2

I'm considering a hash function for a tuple of and maximum-valued integers for example (3 ,2, 5 ) -- where each element of the tuple has some maximum value N.

My plan is to treat the elements of the tuple as the digits of a number in base N, so that in the trivial case of N = 10 the tuple(3 ,2, 5 ) hashes to 325, or 213 if N = 8.

(1) Is this hashing technique flawed and (2) If not, does it have a name, and (3) Are there better ways to hash a tuple of integers.

Olumide
  • 251

1 Answers1

3

While this will work and in some situations will give good results, there are two dangers with this approach:

  • considering a tuple with M values where reach has maximum N, your calculation of the hash value will overflow if M*N > your integer type limit.
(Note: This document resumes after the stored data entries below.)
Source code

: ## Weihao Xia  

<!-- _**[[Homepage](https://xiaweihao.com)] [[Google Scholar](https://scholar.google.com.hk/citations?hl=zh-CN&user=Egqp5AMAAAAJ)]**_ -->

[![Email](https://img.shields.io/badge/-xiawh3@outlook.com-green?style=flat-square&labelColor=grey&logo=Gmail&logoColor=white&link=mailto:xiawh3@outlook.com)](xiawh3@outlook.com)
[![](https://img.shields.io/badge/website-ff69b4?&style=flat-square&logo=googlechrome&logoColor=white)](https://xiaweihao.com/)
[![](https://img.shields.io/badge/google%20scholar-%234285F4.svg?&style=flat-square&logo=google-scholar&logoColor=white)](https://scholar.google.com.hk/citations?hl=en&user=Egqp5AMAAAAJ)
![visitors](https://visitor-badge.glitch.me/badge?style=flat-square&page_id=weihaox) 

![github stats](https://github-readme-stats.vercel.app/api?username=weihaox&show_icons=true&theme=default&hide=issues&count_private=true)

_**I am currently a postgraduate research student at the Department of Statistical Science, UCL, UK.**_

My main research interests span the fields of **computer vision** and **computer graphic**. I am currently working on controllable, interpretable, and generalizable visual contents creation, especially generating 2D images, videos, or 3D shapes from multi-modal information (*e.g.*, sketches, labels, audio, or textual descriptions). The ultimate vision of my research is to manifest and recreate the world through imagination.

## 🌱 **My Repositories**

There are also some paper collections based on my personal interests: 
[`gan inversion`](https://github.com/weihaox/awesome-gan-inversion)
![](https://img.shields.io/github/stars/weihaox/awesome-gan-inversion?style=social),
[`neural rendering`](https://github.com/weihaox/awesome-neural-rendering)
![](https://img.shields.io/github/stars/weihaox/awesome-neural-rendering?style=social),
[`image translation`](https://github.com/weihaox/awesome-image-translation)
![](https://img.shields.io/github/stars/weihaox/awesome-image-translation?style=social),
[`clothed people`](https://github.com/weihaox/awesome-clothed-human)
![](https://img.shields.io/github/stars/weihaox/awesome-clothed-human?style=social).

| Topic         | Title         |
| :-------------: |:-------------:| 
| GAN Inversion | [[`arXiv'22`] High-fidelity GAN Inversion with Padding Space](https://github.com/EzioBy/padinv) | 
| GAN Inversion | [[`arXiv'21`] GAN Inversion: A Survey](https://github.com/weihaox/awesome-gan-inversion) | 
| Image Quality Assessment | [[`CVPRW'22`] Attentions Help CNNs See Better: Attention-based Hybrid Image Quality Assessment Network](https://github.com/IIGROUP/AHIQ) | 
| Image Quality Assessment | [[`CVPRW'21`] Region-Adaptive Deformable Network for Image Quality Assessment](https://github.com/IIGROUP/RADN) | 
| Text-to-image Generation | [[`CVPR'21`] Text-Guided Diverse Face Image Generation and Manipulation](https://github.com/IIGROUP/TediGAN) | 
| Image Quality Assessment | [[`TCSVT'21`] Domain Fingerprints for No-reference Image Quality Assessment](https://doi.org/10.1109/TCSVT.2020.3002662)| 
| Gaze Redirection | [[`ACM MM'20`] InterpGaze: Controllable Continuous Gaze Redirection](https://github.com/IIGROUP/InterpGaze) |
If you have either large N or M this is an issue that you can rectify by using a smaller multiplier. This will, however, perform worse for smaller N and M, so you should pick your approach depending on how likely overflow is.
  • if you are using the hash codes for storage in a hash table, note that your hash code will be taken modulo the size of the table. This means that if your N is a factor of the table size and your individual values are not evenly distributed, you are more likely to see collisions. Ensuring your multiplier is coprime with the table size is the best approach; the easy ways of doing this are to either pick a prime table size, or a prime multiplier I in your hash function. As most modern hah table implementations automatically choose sizes that are not typically prime, you should usually use primes in your hash function. One approach would be to have a list of primes and pick the smallest >= N. I think this would solve this issue.
Jules
  • 17,754